TASK TO CARRY OUT:
The reply consists of one number only: how many lines in the listing below contain the word "lower".

RECORDS TO PROCESS:
/---
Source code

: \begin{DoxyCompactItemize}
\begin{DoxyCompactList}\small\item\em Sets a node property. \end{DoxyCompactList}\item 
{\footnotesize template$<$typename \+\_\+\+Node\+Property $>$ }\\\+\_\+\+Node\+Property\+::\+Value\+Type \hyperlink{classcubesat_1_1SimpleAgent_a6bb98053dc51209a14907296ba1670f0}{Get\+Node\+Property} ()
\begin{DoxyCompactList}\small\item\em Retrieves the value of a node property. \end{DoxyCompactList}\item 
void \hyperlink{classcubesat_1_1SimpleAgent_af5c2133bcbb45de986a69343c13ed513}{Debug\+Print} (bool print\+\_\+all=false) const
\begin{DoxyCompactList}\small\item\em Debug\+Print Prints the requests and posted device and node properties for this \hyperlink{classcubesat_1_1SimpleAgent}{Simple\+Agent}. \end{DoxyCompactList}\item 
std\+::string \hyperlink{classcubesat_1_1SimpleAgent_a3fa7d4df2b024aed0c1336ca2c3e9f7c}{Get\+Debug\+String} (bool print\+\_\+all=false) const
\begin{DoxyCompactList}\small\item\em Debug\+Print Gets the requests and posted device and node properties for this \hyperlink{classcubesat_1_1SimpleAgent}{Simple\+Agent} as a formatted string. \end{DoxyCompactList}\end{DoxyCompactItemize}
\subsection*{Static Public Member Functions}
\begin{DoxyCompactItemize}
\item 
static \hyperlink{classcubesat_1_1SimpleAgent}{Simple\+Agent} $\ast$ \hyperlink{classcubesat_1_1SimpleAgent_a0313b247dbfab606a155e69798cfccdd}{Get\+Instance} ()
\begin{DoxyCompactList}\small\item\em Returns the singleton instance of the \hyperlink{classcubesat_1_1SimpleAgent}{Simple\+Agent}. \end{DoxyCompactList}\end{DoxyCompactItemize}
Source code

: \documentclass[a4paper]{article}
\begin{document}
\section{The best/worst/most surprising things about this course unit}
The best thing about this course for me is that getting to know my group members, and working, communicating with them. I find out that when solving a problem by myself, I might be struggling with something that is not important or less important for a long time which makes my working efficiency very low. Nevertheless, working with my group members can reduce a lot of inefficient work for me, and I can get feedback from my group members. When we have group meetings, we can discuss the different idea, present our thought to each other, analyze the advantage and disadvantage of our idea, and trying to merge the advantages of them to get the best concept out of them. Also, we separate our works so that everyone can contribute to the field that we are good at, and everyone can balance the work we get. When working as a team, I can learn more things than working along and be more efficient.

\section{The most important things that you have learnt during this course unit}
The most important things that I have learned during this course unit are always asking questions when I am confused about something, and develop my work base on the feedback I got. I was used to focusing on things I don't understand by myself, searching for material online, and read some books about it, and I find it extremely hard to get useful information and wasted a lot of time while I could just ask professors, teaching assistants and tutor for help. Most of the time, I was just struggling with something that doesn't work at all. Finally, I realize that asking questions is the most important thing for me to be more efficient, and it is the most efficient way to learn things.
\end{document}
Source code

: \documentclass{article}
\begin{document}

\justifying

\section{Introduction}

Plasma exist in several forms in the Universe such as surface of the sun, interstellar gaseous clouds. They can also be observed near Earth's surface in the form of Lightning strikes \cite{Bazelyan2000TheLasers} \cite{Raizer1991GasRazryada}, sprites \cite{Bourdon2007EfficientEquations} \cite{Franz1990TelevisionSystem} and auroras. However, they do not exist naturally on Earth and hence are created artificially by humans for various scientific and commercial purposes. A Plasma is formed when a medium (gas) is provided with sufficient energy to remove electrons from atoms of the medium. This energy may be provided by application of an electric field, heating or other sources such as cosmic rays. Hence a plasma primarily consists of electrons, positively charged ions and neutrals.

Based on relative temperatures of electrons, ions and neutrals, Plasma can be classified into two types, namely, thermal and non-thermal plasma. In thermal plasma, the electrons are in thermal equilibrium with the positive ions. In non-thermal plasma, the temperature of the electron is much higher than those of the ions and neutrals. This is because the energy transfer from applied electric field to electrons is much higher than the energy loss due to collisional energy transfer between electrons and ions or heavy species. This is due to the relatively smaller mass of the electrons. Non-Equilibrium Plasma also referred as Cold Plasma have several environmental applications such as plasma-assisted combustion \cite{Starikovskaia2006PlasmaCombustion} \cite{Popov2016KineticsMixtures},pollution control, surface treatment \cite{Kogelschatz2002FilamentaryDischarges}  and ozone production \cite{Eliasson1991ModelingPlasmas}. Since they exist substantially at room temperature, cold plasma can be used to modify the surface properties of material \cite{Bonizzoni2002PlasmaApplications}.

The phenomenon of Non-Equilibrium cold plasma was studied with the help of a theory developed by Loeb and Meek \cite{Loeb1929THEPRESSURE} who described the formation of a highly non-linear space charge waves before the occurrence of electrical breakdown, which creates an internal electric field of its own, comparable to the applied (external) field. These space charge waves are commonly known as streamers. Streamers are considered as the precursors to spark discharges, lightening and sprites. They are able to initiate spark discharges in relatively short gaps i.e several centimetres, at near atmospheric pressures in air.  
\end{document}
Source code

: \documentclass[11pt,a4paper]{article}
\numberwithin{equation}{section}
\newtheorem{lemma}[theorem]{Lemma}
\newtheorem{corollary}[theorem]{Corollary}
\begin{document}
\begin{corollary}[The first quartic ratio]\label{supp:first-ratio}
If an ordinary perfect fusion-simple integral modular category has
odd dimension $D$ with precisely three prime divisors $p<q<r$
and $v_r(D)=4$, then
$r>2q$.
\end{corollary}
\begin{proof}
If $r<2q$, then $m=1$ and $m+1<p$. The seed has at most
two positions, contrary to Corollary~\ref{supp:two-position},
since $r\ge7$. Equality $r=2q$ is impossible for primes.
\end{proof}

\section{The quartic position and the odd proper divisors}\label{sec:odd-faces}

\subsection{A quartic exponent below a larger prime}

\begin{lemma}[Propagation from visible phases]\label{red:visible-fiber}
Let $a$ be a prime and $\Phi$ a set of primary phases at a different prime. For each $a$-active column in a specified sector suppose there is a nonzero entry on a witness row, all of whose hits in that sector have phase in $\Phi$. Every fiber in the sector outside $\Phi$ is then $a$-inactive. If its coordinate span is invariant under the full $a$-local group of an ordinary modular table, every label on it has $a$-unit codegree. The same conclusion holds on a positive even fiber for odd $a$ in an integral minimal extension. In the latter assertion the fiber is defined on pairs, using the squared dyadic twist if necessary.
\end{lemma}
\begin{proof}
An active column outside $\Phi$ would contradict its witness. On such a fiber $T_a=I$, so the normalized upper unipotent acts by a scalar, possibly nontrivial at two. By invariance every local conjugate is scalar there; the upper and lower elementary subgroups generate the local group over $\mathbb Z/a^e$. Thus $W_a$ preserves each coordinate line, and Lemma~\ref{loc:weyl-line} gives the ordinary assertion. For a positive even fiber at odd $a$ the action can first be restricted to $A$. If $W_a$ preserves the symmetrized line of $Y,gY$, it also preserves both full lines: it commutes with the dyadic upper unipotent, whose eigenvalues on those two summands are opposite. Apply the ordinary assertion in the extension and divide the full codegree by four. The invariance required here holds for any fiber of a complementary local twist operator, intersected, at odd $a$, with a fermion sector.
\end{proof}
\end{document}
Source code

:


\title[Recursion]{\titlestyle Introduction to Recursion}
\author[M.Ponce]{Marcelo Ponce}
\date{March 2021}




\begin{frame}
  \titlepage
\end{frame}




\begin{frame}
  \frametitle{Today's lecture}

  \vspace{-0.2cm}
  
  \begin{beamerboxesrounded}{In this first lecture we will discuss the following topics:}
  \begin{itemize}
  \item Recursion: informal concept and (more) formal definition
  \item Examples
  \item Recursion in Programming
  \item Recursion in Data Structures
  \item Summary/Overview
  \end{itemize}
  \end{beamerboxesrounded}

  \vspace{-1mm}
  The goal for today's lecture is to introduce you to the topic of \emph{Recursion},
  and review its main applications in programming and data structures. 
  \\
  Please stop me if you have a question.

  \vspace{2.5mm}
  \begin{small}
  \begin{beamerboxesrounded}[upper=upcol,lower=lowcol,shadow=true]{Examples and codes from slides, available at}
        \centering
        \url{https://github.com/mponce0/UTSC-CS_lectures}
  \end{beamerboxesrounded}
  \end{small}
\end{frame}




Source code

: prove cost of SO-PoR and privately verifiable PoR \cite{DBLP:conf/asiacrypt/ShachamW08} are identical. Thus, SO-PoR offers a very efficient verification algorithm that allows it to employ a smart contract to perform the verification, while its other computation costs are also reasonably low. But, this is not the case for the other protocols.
\---
SOLUTION:
2